### RECORDS FOR THIS EXERCISE
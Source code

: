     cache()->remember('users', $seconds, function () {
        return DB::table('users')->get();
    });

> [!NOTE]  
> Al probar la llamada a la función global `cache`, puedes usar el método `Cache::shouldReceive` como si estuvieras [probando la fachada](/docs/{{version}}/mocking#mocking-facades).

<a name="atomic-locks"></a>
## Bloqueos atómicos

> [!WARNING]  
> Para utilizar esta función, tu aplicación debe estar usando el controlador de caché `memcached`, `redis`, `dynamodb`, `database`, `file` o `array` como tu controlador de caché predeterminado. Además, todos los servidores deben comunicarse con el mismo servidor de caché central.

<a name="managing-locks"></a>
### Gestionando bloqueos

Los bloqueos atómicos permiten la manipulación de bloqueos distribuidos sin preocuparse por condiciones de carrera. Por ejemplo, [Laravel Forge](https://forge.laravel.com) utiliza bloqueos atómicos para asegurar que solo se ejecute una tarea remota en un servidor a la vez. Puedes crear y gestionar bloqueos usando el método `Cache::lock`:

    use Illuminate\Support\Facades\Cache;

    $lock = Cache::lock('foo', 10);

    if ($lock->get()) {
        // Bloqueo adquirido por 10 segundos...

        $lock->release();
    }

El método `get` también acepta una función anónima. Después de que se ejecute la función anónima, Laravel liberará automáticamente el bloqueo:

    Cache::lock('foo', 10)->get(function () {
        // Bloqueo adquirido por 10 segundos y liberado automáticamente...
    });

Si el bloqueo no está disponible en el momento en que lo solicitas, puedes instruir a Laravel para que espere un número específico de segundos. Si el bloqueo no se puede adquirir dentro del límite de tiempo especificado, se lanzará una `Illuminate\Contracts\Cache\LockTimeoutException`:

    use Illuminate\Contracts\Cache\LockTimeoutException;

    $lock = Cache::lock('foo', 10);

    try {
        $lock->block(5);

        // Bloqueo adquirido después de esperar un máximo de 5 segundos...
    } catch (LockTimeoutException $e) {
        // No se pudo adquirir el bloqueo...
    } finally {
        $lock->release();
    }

---

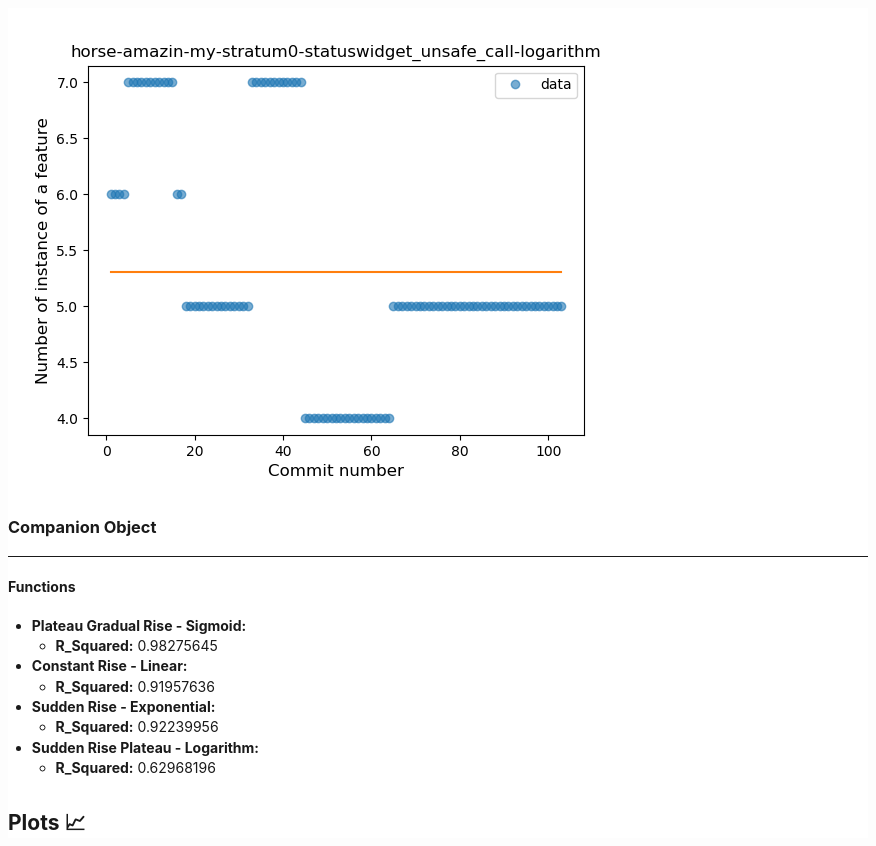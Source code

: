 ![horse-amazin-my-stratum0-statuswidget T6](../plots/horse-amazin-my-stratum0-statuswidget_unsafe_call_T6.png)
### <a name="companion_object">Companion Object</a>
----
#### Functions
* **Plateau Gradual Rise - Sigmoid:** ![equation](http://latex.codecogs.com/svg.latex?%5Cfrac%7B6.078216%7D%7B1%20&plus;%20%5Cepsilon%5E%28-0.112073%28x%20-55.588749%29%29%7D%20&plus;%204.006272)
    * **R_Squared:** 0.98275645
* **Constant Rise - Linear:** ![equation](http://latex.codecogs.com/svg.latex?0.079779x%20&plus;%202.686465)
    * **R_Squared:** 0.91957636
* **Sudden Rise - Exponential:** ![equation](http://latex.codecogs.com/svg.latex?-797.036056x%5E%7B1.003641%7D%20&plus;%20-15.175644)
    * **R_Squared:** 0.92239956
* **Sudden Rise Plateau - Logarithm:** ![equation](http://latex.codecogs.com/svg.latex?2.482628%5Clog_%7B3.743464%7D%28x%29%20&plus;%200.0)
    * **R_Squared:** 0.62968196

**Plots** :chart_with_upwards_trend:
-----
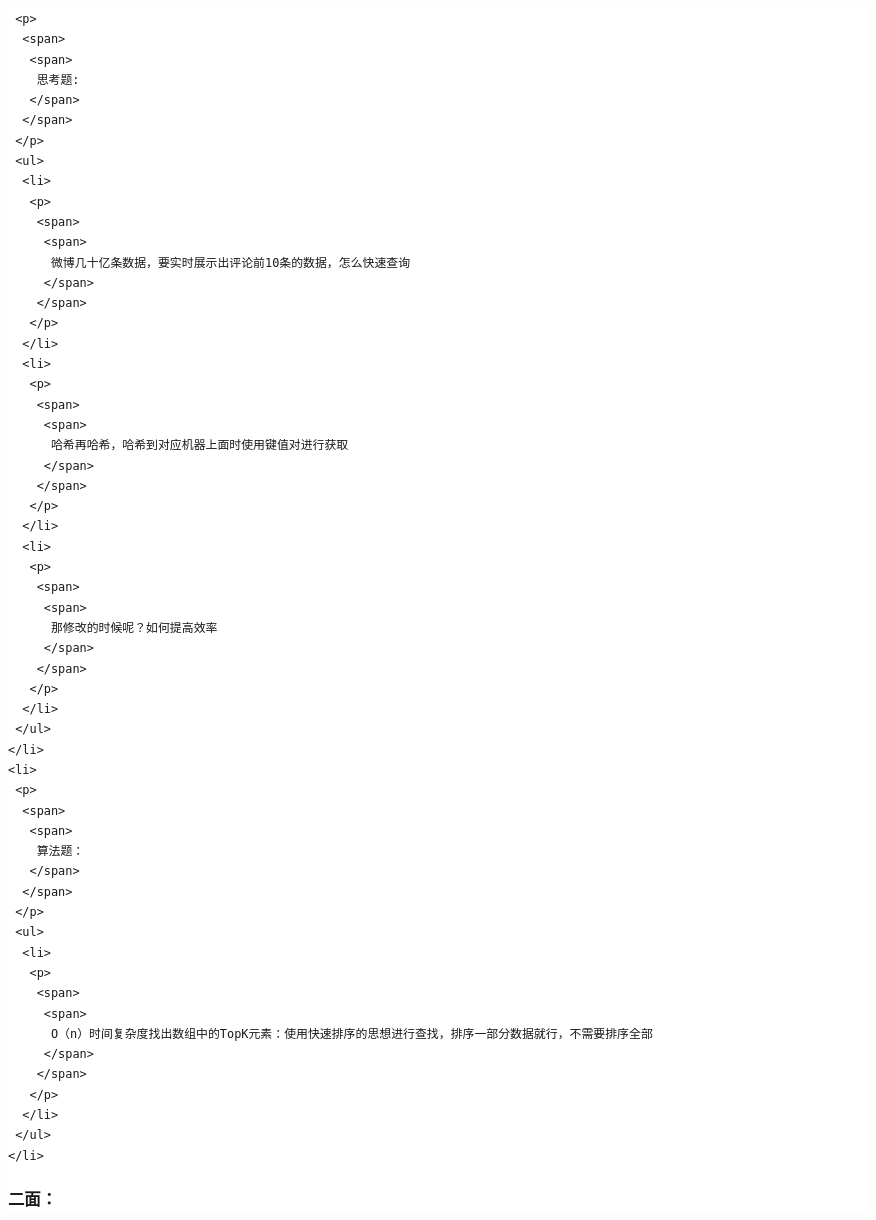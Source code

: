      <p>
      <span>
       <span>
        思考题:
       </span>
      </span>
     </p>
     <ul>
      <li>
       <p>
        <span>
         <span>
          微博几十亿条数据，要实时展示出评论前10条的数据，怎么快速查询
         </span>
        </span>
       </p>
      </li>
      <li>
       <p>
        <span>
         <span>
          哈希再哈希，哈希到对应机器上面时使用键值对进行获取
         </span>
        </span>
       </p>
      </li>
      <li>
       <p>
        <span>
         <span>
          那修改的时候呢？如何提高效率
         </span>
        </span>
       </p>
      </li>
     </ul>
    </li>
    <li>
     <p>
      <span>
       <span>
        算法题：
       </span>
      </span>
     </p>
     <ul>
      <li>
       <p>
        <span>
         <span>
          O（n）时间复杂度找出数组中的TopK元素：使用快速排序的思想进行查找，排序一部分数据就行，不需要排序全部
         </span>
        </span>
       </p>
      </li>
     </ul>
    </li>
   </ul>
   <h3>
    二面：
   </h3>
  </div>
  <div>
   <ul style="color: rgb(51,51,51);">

### EXERCISE DESCRIPTION
Your answer should consist only of the count of lines in the data that contain "name".

### TASK OUTPUT
3